------ Extracted information

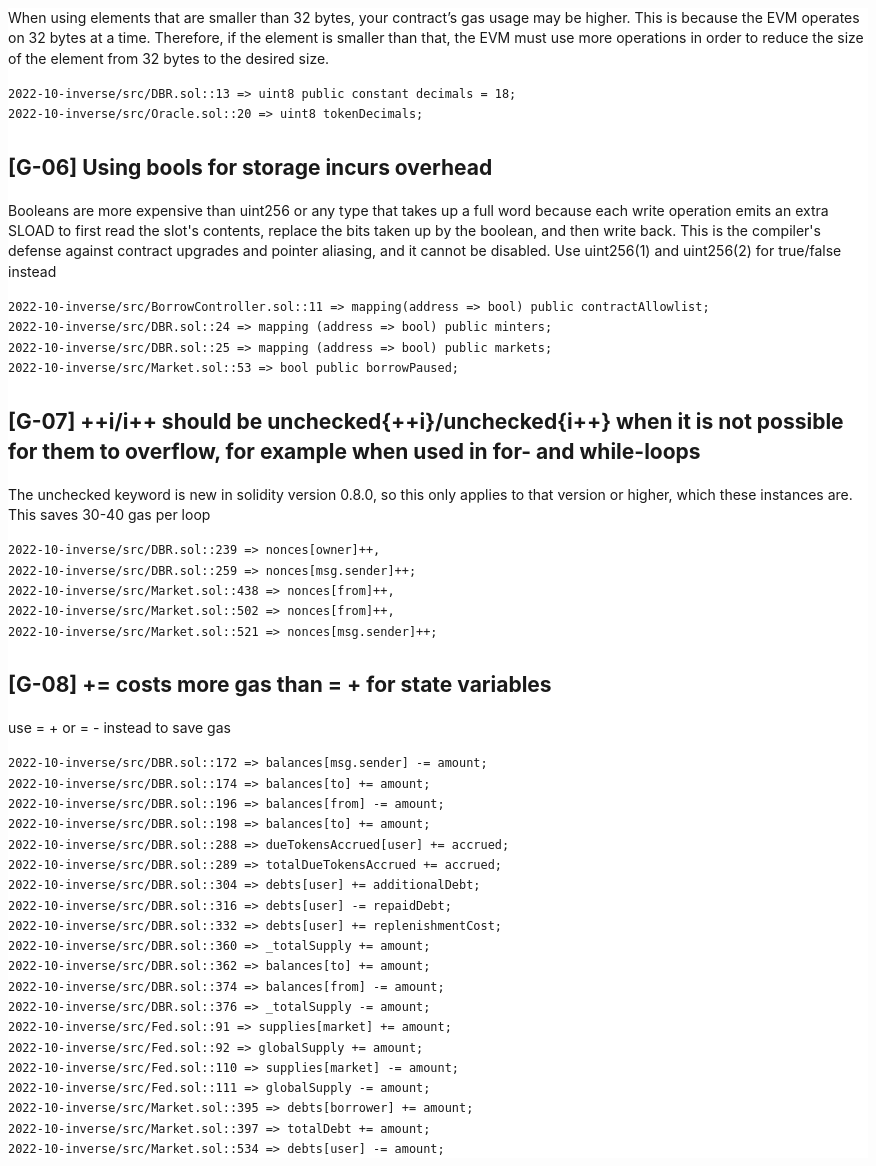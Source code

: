 When using elements that are smaller than 32 bytes, your contract’s gas usage may be higher. This is because the EVM operates on 32 bytes at a time. Therefore, if the element is smaller than that, the EVM must use more operations in order to reduce the size of the element from 32 bytes to the desired size.

```
2022-10-inverse/src/DBR.sol::13 => uint8 public constant decimals = 18;
2022-10-inverse/src/Oracle.sol::20 => uint8 tokenDecimals;
```

## [G-06] Using bools for storage incurs overhead

Booleans are more expensive than uint256 or any type that takes up a full word because each write operation emits an extra SLOAD to first read the slot's contents, replace the bits taken up by the boolean, and then write back. This is the compiler's defense against contract upgrades and pointer aliasing, and it cannot be disabled.
Use uint256(1) and uint256(2) for true/false instead

```
2022-10-inverse/src/BorrowController.sol::11 => mapping(address => bool) public contractAllowlist;
2022-10-inverse/src/DBR.sol::24 => mapping (address => bool) public minters;
2022-10-inverse/src/DBR.sol::25 => mapping (address => bool) public markets;
2022-10-inverse/src/Market.sol::53 => bool public borrowPaused;
```

## [G-07] ++i/i++ should be unchecked{++i}/unchecked{i++} when it is not possible for them to overflow, for example when used in for- and while-loops

The unchecked keyword is new in solidity version 0.8.0, so this only applies to that version or higher, which these instances are. This saves 30-40 gas per loop

```
2022-10-inverse/src/DBR.sol::239 => nonces[owner]++,
2022-10-inverse/src/DBR.sol::259 => nonces[msg.sender]++;
2022-10-inverse/src/Market.sol::438 => nonces[from]++,
2022-10-inverse/src/Market.sol::502 => nonces[from]++,
2022-10-inverse/src/Market.sol::521 => nonces[msg.sender]++;
```

## [G-08] <x> += <y> costs more gas than <x> = <x> + <y> for state variables

use <x> = <x> + <y> or <x> = <x> - <y> instead to save gas

```
2022-10-inverse/src/DBR.sol::172 => balances[msg.sender] -= amount;
2022-10-inverse/src/DBR.sol::174 => balances[to] += amount;
2022-10-inverse/src/DBR.sol::196 => balances[from] -= amount;
2022-10-inverse/src/DBR.sol::198 => balances[to] += amount;
2022-10-inverse/src/DBR.sol::288 => dueTokensAccrued[user] += accrued;
2022-10-inverse/src/DBR.sol::289 => totalDueTokensAccrued += accrued;
2022-10-inverse/src/DBR.sol::304 => debts[user] += additionalDebt;
2022-10-inverse/src/DBR.sol::316 => debts[user] -= repaidDebt;
2022-10-inverse/src/DBR.sol::332 => debts[user] += replenishmentCost;
2022-10-inverse/src/DBR.sol::360 => _totalSupply += amount;
2022-10-inverse/src/DBR.sol::362 => balances[to] += amount;
2022-10-inverse/src/DBR.sol::374 => balances[from] -= amount;
2022-10-inverse/src/DBR.sol::376 => _totalSupply -= amount;
2022-10-inverse/src/Fed.sol::91 => supplies[market] += amount;
2022-10-inverse/src/Fed.sol::92 => globalSupply += amount;
2022-10-inverse/src/Fed.sol::110 => supplies[market] -= amount;
2022-10-inverse/src/Fed.sol::111 => globalSupply -= amount;
2022-10-inverse/src/Market.sol::395 => debts[borrower] += amount;
2022-10-inverse/src/Market.sol::397 => totalDebt += amount;
2022-10-inverse/src/Market.sol::534 => debts[user] -= amount;
```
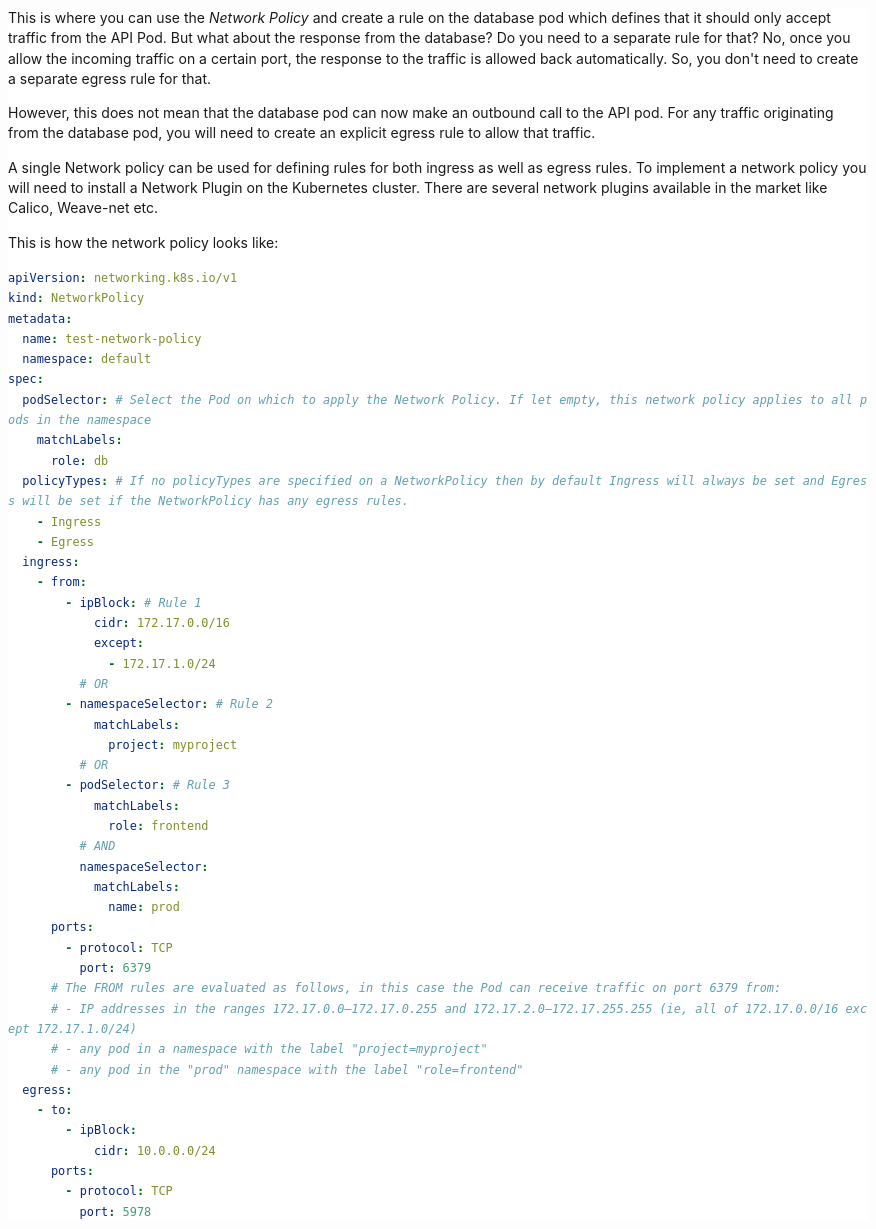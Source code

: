 This is where you can use the _Network Policy_ and create a rule on the database pod which defines that it should only accept traffic from the API Pod. But what about the response from the database? Do you need to a separate rule for that? No, once you allow the incoming traffic on a certain port, the response to the traffic is allowed back automatically. So, you don't need to create a separate egress rule for that.

However, this does not mean that the database pod can now make an outbound call to the API pod. For any traffic originating from the database pod, you will need to create an explicit egress rule to allow that traffic.

A single Network policy can be used for defining rules for both ingress as well as egress rules. To implement a network policy you will need to install a Network Plugin on the Kubernetes cluster. There are several network plugins available in the market like Calico, Weave-net etc.

This is how the network policy looks like:

```yaml
apiVersion: networking.k8s.io/v1
kind: NetworkPolicy
metadata:
  name: test-network-policy
  namespace: default
spec:
  podSelector: # Select the Pod on which to apply the Network Policy. If let empty, this network policy applies to all pods in the namespace
    matchLabels:
      role: db
  policyTypes: # If no policyTypes are specified on a NetworkPolicy then by default Ingress will always be set and Egress will be set if the NetworkPolicy has any egress rules.
    - Ingress
    - Egress
  ingress:
    - from:
        - ipBlock: # Rule 1
            cidr: 172.17.0.0/16
            except:
              - 172.17.1.0/24
          # OR
        - namespaceSelector: # Rule 2
            matchLabels:
              project: myproject
          # OR
        - podSelector: # Rule 3
            matchLabels:
              role: frontend
          # AND
          namespaceSelector:
            matchLabels:
              name: prod
      ports:
        - protocol: TCP
          port: 6379
      # The FROM rules are evaluated as follows, in this case the Pod can receive traffic on port 6379 from:
      # - IP addresses in the ranges 172.17.0.0–172.17.0.255 and 172.17.2.0–172.17.255.255 (ie, all of 172.17.0.0/16 except 172.17.1.0/24)
      # - any pod in a namespace with the label "project=myproject"
      # - any pod in the "prod" namespace with the label "role=frontend"
  egress:
    - to:
        - ipBlock:
            cidr: 10.0.0.0/24
      ports:
        - protocol: TCP
          port: 5978
```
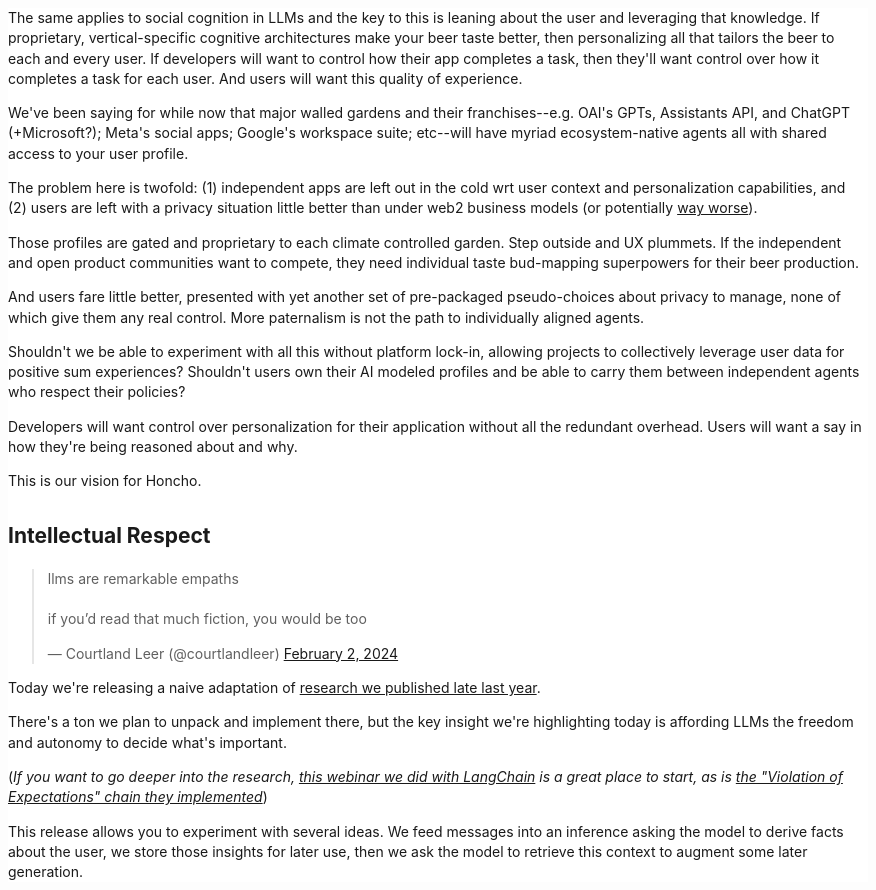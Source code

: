 The same applies to social cognition in LLMs and the key to this is leaning about the user and leveraging that knowledge. If proprietary, vertical-specific cognitive architectures make your beer taste better, then personalizing all that tailors the beer to each and every user. If developers will want to control how their app completes a task, then they'll want control over how it completes a task for each user. And users will want this quality of experience.

We've been saying for while now that major walled gardens and their franchises--e.g. OAI's GPTs, Assistants API, and ChatGPT (+Microsoft?); Meta's social apps; Google's workspace suite; etc--will have myriad ecosystem-native agents all with shared access to your user profile. 

The problem here is twofold: (1) independent apps are left out in the cold wrt user context and personalization capabilities, and (2) users are left with a privacy situation little better than under web2 business models (or potentially [way worse](https://arxiv.org/abs/2310.07298)).

Those profiles are gated and proprietary to each climate controlled garden. Step outside and UX plummets. If the independent and open product communities want to compete, they need individual taste bud-mapping superpowers for their beer production.

And users fare little better, presented with yet another set of pre-packaged pseudo-choices about privacy to manage, none of which give them any real control. More paternalism is not the path to individually aligned agents.

Shouldn't we be able to experiment with all this without platform lock-in, allowing projects to collectively leverage user data for positive sum experiences? Shouldn't users own their AI modeled profiles and be able to carry them between independent agents who respect their policies?

Developers will want control over personalization for their application without all the redundant overhead. Users will want a say in how they're being reasoned about and why.

This is our vision for Honcho.

## Intellectual Respect

<div class="tweet-wrapper"><blockquote class="twitter-tweet"><p lang="en" dir="ltr">llms are remarkable empaths<br><br>if you’d read that much fiction, you would be too</p>&mdash; Courtland Leer (@courtlandleer) <a href="https://twitter.com/courtlandleer/status/1753480140850626759?ref_src=twsrc%5Etfw">February 2, 2024</a></blockquote>
<script async src="https://platform.twitter.com/widgets.js" charset="utf-8"></script></div>

Today we're releasing a naive adaptation of [research we published late last year](https://arxiv.org/abs/2310.06983).

There's a ton we plan to unpack and implement there, but the key insight we're highlighting today is affording LLMs the freedom and autonomy to decide what's important.

<iframe width="560" height="315" src="https://www.youtube.com/embed/PbuzqCdY0hg?si=9Ylj3XfY5TF_Jrr3" title="YouTube video player" frameborder="0" allow="accelerometer; autoplay; clipboard-write; encrypted-media; gyroscope; picture-in-picture; web-share" allowfullscreen></iframe>  

(*If you want to go deeper into the research, [this webinar we did with LangChain](https://www.youtube.com/watch?v=PbuzqCdY0hg&list=PLuFHBYNxPuzrkVP88FxYH1k7ZL5s7WTC8) is a great place to start, as is [the "Violation of Expectations" chain they implemented](https://js.langchain.com/docs/use_cases/agent_simulations/violation_of_expectations_chain)*)


This release allows you to experiment with several ideas. We feed messages into an inference asking the model to derive facts about the user, we store those insights for later use, then we ask the model to retrieve this context to augment some later generation.
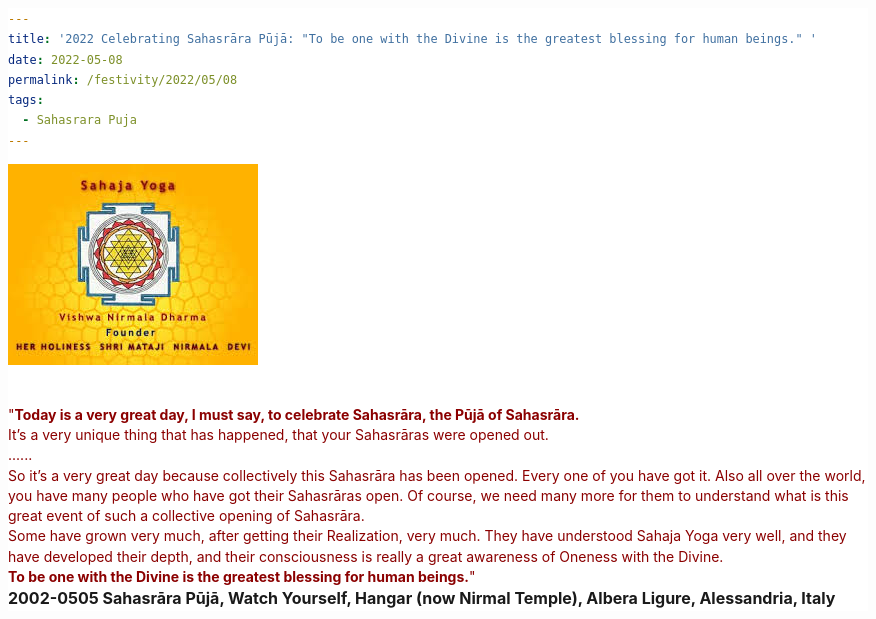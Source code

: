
 ```yaml
---
title: '2022 Celebrating Sahasrāra Pūjā: "To be one with the Divine is the greatest blessing for human beings." '
date: 2022-05-08
permalink: /festivity/2022/05/08
tags:
  - Sahasrara Puja
---
```


<div style="text-align: left"><img src="/images/image1.png" width="250" /></div><br>

<p>
<font color="DarkRed">"<b>Today is a very great day, I must say, to celebrate Sahasrāra, the Pūjā of Sahasrāra.</b><br>
It’s a very unique thing that has happened, that your Sahasrāras were opened out.<br>
......<br> 
So it’s a very great day because collectively this Sahasrāra has been opened. Every one of you have got it. Also all over the world, you have many people who have got their Sahasrāras open. Of course, we need many more for them to understand what is this great event of such a collective opening of Sahasrāra.<br>
Some have grown very much, after getting their Realization, very much. They have understood Sahaja Yoga very well, and they have developed their depth, and their consciousness is really a great awareness of Oneness with the Divine.<br>
<b>To be one with the Divine is the greatest blessing for human beings.</b>"</font><br>
<font size="+0"><b>2002-0505 Sahasrāra Pūjā, Watch Yourself, Hangar (now Nirmal Temple), Albera Ligure, Alessandria, Italy</b></font>
</p>

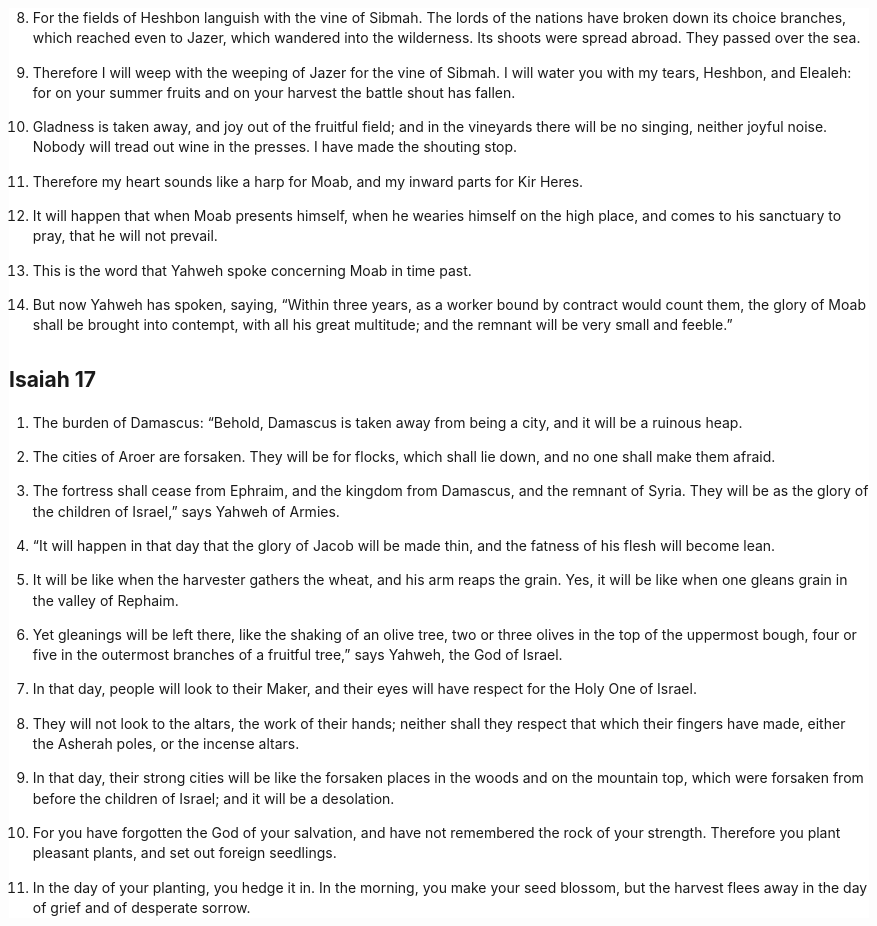 8. For the fields of Heshbon languish with the vine of Sibmah. The lords of the nations have broken down its choice branches, which reached even to Jazer, which wandered into the wilderness. Its shoots were spread abroad. They passed over the sea.

9. Therefore I will weep with the weeping of Jazer for the vine of Sibmah. I will water you with my tears, Heshbon, and Elealeh: for on your summer fruits and on your harvest the battle shout has fallen.

10. Gladness is taken away, and joy out of the fruitful field; and in the vineyards there will be no singing, neither joyful noise. Nobody will tread out wine in the presses. I have made the shouting stop.

11. Therefore my heart sounds like a harp for Moab, and my inward parts for Kir Heres.

12. It will happen that when Moab presents himself, when he wearies himself on the high place, and comes to his sanctuary to pray, that he will not prevail.

13. This is the word that Yahweh spoke concerning Moab in time past.

14. But now Yahweh has spoken, saying, “Within three years, as a worker bound by contract would count them, the glory of Moab shall be brought into contempt, with all his great multitude; and the remnant will be very small and feeble.”   

## Isaiah 17

1. The burden of Damascus: “Behold, Damascus is taken away from being a city, and it will be a ruinous heap.

2. The cities of Aroer are forsaken. They will be for flocks, which shall lie down, and no one shall make them afraid.

3. The fortress shall cease from Ephraim, and the kingdom from Damascus, and the remnant of Syria. They will be as the glory of the children of Israel,” says Yahweh of Armies.

4. “It will happen in that day that the glory of Jacob will be made thin, and the fatness of his flesh will become lean.

5. It will be like when the harvester gathers the wheat, and his arm reaps the grain. Yes, it will be like when one gleans grain in the valley of Rephaim.

6. Yet gleanings will be left there, like the shaking of an olive tree, two or three olives in the top of the uppermost bough, four or five in the outermost branches of a fruitful tree,” says Yahweh, the God of Israel.

7. In that day, people will look to their Maker, and their eyes will have respect for the Holy One of Israel.

8. They will not look to the altars, the work of their hands; neither shall they respect that which their fingers have made, either the Asherah poles, or the incense altars.

9. In that day, their strong cities will be like the forsaken places in the woods and on the mountain top, which were forsaken from before the children of Israel; and it will be a desolation.

10. For you have forgotten the God of your salvation, and have not remembered the rock of your strength. Therefore you plant pleasant plants, and set out foreign seedlings.

11. In the day of your planting, you hedge it in. In the morning, you make your seed blossom, but the harvest flees away in the day of grief and of desperate sorrow.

------------

:: Your instructions ::
Please filter the entries for the word "NetworkPolicy" and copy the lines that have it.

:: Answer for this exercise ::
kind: NetworkPolicy
  policyTypes: # If no policyTypes are specified on a NetworkPolicy then by default Ingress will always be set and Egress will be set if the NetworkPolicy has any egress rules.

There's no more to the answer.